Content starts

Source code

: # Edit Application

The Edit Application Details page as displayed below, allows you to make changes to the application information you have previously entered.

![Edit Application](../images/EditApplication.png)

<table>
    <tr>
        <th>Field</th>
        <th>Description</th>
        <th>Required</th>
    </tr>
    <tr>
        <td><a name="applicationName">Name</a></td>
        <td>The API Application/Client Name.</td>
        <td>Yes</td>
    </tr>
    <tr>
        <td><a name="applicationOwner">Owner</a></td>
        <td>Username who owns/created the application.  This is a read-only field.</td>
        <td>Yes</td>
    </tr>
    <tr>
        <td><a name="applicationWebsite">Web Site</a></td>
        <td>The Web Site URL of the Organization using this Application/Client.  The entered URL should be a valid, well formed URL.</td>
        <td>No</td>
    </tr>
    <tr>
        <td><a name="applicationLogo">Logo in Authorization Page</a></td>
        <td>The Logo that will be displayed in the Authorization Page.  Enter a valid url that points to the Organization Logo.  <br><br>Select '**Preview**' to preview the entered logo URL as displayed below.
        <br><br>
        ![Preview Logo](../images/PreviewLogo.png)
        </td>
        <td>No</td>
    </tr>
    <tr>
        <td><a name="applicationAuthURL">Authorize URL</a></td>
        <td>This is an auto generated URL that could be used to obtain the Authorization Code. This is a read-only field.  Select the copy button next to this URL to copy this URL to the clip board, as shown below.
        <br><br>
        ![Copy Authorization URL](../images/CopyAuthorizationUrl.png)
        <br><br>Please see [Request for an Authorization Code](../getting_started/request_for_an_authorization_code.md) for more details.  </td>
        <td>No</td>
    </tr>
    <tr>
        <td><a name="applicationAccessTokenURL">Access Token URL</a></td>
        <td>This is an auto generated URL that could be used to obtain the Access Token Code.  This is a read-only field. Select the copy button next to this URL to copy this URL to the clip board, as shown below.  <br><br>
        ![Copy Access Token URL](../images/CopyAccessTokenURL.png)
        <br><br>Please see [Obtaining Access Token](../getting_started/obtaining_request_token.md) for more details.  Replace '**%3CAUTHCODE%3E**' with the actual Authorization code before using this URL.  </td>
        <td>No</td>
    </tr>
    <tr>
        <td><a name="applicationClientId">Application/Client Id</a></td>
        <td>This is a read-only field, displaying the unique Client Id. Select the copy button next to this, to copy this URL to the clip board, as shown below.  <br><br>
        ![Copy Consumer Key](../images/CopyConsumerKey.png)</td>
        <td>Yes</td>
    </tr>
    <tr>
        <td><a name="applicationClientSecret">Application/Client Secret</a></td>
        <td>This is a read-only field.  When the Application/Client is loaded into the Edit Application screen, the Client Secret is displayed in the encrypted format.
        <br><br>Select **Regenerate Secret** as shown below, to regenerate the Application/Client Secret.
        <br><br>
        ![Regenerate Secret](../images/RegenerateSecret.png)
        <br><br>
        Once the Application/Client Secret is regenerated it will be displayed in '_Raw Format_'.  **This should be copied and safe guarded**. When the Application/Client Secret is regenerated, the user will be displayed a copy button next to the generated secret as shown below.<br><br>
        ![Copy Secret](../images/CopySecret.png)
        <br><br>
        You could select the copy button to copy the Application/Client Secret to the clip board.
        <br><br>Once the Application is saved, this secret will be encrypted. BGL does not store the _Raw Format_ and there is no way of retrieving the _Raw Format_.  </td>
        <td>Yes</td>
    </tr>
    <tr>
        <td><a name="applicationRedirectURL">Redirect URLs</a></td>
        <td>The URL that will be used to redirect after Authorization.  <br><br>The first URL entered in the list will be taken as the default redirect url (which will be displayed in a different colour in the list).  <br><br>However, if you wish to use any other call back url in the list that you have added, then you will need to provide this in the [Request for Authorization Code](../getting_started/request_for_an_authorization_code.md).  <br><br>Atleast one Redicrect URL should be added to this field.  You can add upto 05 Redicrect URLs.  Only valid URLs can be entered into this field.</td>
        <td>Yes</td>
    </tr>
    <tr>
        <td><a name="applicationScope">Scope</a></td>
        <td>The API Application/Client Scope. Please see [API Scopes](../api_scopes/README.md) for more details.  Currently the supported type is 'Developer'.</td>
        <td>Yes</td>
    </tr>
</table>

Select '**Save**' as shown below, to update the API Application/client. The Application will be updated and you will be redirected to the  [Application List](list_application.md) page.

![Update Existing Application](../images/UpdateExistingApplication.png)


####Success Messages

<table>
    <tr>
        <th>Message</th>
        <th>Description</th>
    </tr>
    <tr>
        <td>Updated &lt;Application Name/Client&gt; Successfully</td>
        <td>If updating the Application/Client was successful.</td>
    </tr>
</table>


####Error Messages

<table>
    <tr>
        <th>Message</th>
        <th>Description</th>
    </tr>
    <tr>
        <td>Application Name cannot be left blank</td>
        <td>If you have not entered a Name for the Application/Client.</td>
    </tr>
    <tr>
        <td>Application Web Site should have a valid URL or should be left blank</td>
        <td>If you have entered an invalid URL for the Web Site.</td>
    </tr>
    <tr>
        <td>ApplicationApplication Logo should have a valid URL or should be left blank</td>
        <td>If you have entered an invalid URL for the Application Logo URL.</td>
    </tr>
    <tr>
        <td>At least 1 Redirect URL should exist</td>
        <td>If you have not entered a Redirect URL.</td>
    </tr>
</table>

Content ends
Content starts

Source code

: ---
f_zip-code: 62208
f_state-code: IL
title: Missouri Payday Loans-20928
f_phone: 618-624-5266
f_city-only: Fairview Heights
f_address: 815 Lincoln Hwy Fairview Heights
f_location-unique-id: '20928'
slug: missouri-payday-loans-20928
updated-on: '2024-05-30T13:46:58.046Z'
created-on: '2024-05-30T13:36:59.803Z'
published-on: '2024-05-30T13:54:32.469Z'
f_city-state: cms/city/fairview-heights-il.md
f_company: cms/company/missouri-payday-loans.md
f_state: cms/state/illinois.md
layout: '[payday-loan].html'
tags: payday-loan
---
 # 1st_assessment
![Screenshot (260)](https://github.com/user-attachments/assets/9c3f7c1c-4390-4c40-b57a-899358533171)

Content ends

> _Work to be completed_:
The lines you need are those with the word "created"; list them from the entries.

> _Answer for the task_:
        <td>Username who owns/created the application.  This is a read-only field.</td>
created-on: '2024-05-30T13:36:59.803Z'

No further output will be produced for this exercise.